> Work to be completed
Reproduce the listing that follows word for word, without its pictures.

> Material for this exercise

= Beginning of Section =

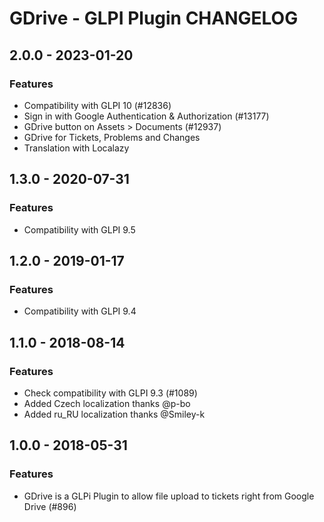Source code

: # GDrive - GLPI Plugin CHANGELOG

## 2.0.0 - 2023-01-20
### Features
- Compatibility with GLPI 10 (#12836)
- Sign in with Google Authentication & Authorization (#13177)
- GDrive button on Assets > Documents (#12937)
- GDrive for Tickets, Problems and Changes
- Translation with Localazy

## 1.3.0 - 2020-07-31
### Features
- Compatibility with GLPI 9.5 

## 1.2.0 - 2019-01-17
### Features
- Compatibility with GLPI 9.4 

## 1.1.0 - 2018-08-14
### Features
- Check compatibility with GLPI 9.3 (#1089)
- Added Czech localization thanks @p-bo
- Added ru_RU localization thanks @Smiley-k

## 1.0.0 - 2018-05-31
### Features
- GDrive is a GLPi Plugin to allow file upload to tickets right from Google Drive (#896)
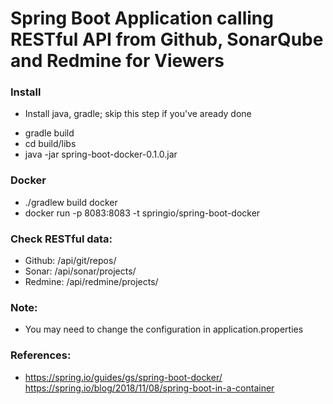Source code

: # Spring Boot Application calling RESTful API from Github, SonarQube and Redmine for Viewers

### Install
+ Install java, gradle; skip this step if you've aready done

- gradle build
- cd build/libs
- java -jar spring-boot-docker-0.1.0.jar

### Docker
- ./gradlew build docker
- docker run -p 8083:8083 -t springio/spring-boot-docker

### Check RESTful data:
- Github: /api/git/repos/
- Sonar: /api/sonar/projects/
- Redmine: /api/redmine/projects/

### Note:
- You may need to change the configuration in application.properties

### References:
- https://spring.io/guides/gs/spring-boot-docker/ https://spring.io/blog/2018/11/08/spring-boot-in-a-container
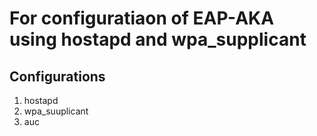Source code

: # For configuratiaon of EAP-AKA using hostapd and wpa_supplicant

## Configurations 
1. hostapd
2. wpa_suuplicant
3. auc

= End of Section =

> Exercise answer
Source code

: # GDrive - GLPI Plugin CHANGELOG

## 2.0.0 - 2023-01-20
### Features
- Compatibility with GLPI 10 (#12836)
- Sign in with Google Authentication & Authorization (#13177)
- GDrive button on Assets > Documents (#12937)
- GDrive for Tickets, Problems and Changes
- Translation with Localazy

## 1.3.0 - 2020-07-31
### Features
- Compatibility with GLPI 9.5 

## 1.2.0 - 2019-01-17
### Features
- Compatibility with GLPI 9.4 

## 1.1.0 - 2018-08-14
### Features
- Check compatibility with GLPI 9.3 (#1089)
- Added Czech localization thanks @p-bo
- Added ru_RU localization thanks @Smiley-k

## 1.0.0 - 2018-05-31
### Features
- GDrive is a GLPi Plugin to allow file upload to tickets right from Google Drive (#896)
Source code

: # Spring Boot Application calling RESTful API from Github, SonarQube and Redmine for Viewers

### Install
+ Install java, gradle; skip this step if you've aready done

- gradle build
- cd build/libs
- java -jar spring-boot-docker-0.1.0.jar

### Docker
- ./gradlew build docker
- docker run -p 8083:8083 -t springio/spring-boot-docker

### Check RESTful data:
- Github: /api/git/repos/
- Sonar: /api/sonar/projects/
- Redmine: /api/redmine/projects/

### Note:
- You may need to change the configuration in application.properties

### References:
- https://spring.io/guides/gs/spring-boot-docker/ https://spring.io/blog/2018/11/08/spring-boot-in-a-container
Source code

: # For configuratiaon of EAP-AKA using hostapd and wpa_supplicant

## Configurations 
1. hostapd
2. wpa_suuplicant
3. auc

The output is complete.